The 519th MI Battalion

First Tour
With my Boston bag in hand, I got off the bus and walked through the gate of the 519th MI Battalion's headquarters. I was a bit surprised that there was no guard on the gate. In fact, there was no one around at all, at least that I could see. However, I quickly located a small sign that led me to the Admin Section.  There were a couple of enlisted men at the front and a lieutenant at a desk in the back of the room.

I introduced myself to the sergeant and gave him my orders. He suggested that I go over to the mess hall and have something to eat or I would go without until the next morning. The food was what I expected, the reason they call the mess hall the mess hall.

When I returned, the sergeant said that I would be staying in the NCO billets, which a bit farther out into the boondocks.  He lived there, too, and would give me a ride as soon as he finished up his work, maybe in half an hour. He suggested that I wander around the compound and familiarize myself with it because, if nothing else, I would be pulling guard duty here, and as sergeant of the guard, I would have to know the layout of the compound in detail. He also said it would be a day or two before I would get a duty assignment.

The sergeant drove me to the NCO billets in a jeep. It was truly much farther out into the countryside. It took us more than 15 minutes of fast driving to get there. The sarge told me that driving slow was dangerous because a VC (Viet Cong) operative could drop a hand grenade into the vehicle as we passed.

We finally pulled into a parking space in front of a three-story building. It was of the typical construction that I had seen on our drive from the headquarters compound. The floor plan was rectangular and the two long side were solid concrete without windows. However, the two short sides had no exterior walls at all. This was to allow the breeze to blow through the length of the building. The internal walls were all about 2.5 meters high with an empty space at least that high between the tops of the walls and the ceiling.

I was given a room with a bed, a fan, and a cabinet. The sergeant suggested that I get settled and then meet everyone on the third-floor balcony. I put my stuff away, a project that only took a couple of minutes since I had so little with me.

When I reached the balcony, I was given a can of beer and then introduced to the five or six other NCOs present. We sat there chatting for awhile and then one said that I was very lucky because tonight was 'show night'. They would not tell me what the show was going to be, saying I would have to wait and see for myself.

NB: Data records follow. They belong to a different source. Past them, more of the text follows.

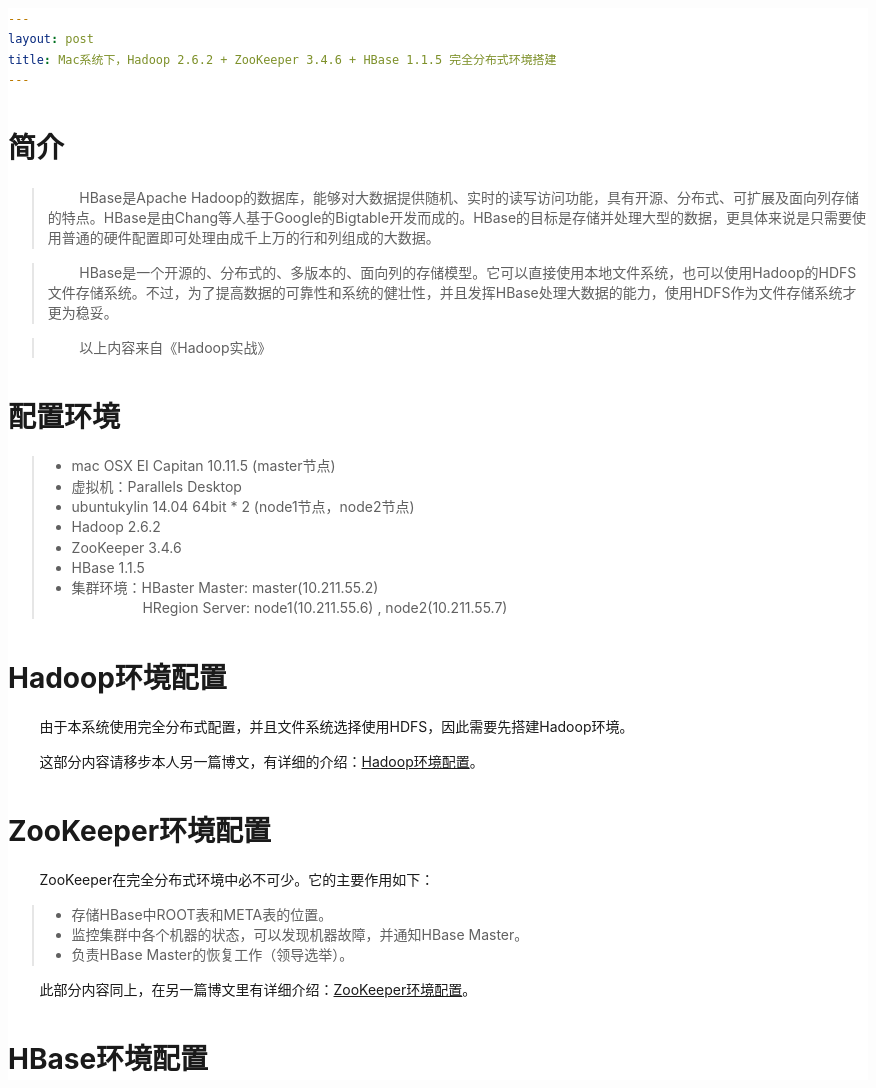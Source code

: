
 ```yaml
---
layout: post
title: Mac系统下，Hadoop 2.6.2 + ZooKeeper 3.4.6 + HBase 1.1.5 完全分布式环境搭建
---
```


# 简介

> &nbsp;&nbsp;&nbsp;&nbsp;&nbsp;&nbsp;&nbsp;&nbsp;HBase是Apache Hadoop的数据库，能够对大数据提供随机、实时的读写访问功能，具有开源、分布式、可扩展及面向列存储的特点。HBase是由Chang等人基于Google的Bigtable开发而成的。HBase的目标是存储并处理大型的数据，更具体来说是只需要使用普通的硬件配置即可处理由成千上万的行和列组成的大数据。

> &nbsp;&nbsp;&nbsp;&nbsp;&nbsp;&nbsp;&nbsp;&nbsp;HBase是一个开源的、分布式的、多版本的、面向列的存储模型。它可以直接使用本地文件系统，也可以使用Hadoop的HDFS文件存储系统。不过，为了提高数据的可靠性和系统的健壮性，并且发挥HBase处理大数据的能力，使用HDFS作为文件存储系统才更为稳妥。

> &nbsp;&nbsp;&nbsp;&nbsp;&nbsp;&nbsp;&nbsp;&nbsp;以上内容来自《Hadoop实战》

# 配置环境

> + mac OSX EI Capitan 10.11.5 (master节点)
> + 虚拟机：Parallels Desktop
> + ubuntukylin 14.04 64bit * 2 (node1节点，node2节点)
> + Hadoop 2.6.2
> + ZooKeeper 3.4.6
> + HBase 1.1.5
> + 集群环境：HBaster Master: master(10.211.55.2)   
&nbsp;&nbsp;&nbsp;&nbsp;&nbsp;&nbsp;&nbsp;&nbsp;&nbsp;&nbsp;&nbsp;&nbsp;&nbsp;&nbsp;&nbsp;&nbsp;&nbsp;&nbsp;HRegion Server: node1(10.211.55.6) , node2(10.211.55.7)


# Hadoop环境配置

&nbsp;&nbsp;&nbsp;&nbsp;&nbsp;&nbsp;&nbsp;&nbsp;由于本系统使用完全分布式配置，并且文件系统选择使用HDFS，因此需要先搭建Hadoop环境。

&nbsp;&nbsp;&nbsp;&nbsp;&nbsp;&nbsp;&nbsp;&nbsp;这部分内容请移步本人另一篇博文，有详细的介绍：[Hadoop环境配置](http://blog.csdn.net/wk51920/article/details/51686038)。

# ZooKeeper环境配置

&nbsp;&nbsp;&nbsp;&nbsp;&nbsp;&nbsp;&nbsp;&nbsp;ZooKeeper在完全分布式环境中必不可少。它的主要作用如下：

> + 存储HBase中ROOT表和META表的位置。
> + 监控集群中各个机器的状态，可以发现机器故障，并通知HBase Master。
> + 负责HBase Master的恢复工作（领导选举）。

&nbsp;&nbsp;&nbsp;&nbsp;&nbsp;&nbsp;&nbsp;&nbsp;此部分内容同上，在另一篇博文里有详细介绍：[ZooKeeper环境配置](http://blog.csdn.net/wk51920/article/details/51760644)。

# HBase环境配置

A few cans of beer later, someone said that the show was starting and pointed to a young woman starting a fire under a 55-gallon drum that was behind the building across the street. The excitement level seemed to rise and someone opened a bottle of whiskey and passed it around. After a little while, the woman came out again. She stirred the water with a stick and then stuck her hand in the barrel, obviously testing the temperature. It must have been okay because she put out the fire. Then suddenly she stripped down and started to wash herself with hot water from the barrel. Once well scrubbed, she turned toward us, waved, and climbed into the barrel for a soak.  We all stayed on the balcony until she had climbed out, dried off with a towel, and waving to us again entered the building. I was told that the building across the street was a bar and restaurant and that she was the waitress. She took a bath like this every other night when it did not rain and all the NCOs who were off duty sat on the balcony drinking beer while enjoying the show. A couple of the NCOs said that they had approached her for a date, really meaning sex, but that she had turned them down. However, she did not mind being leered at by the guys.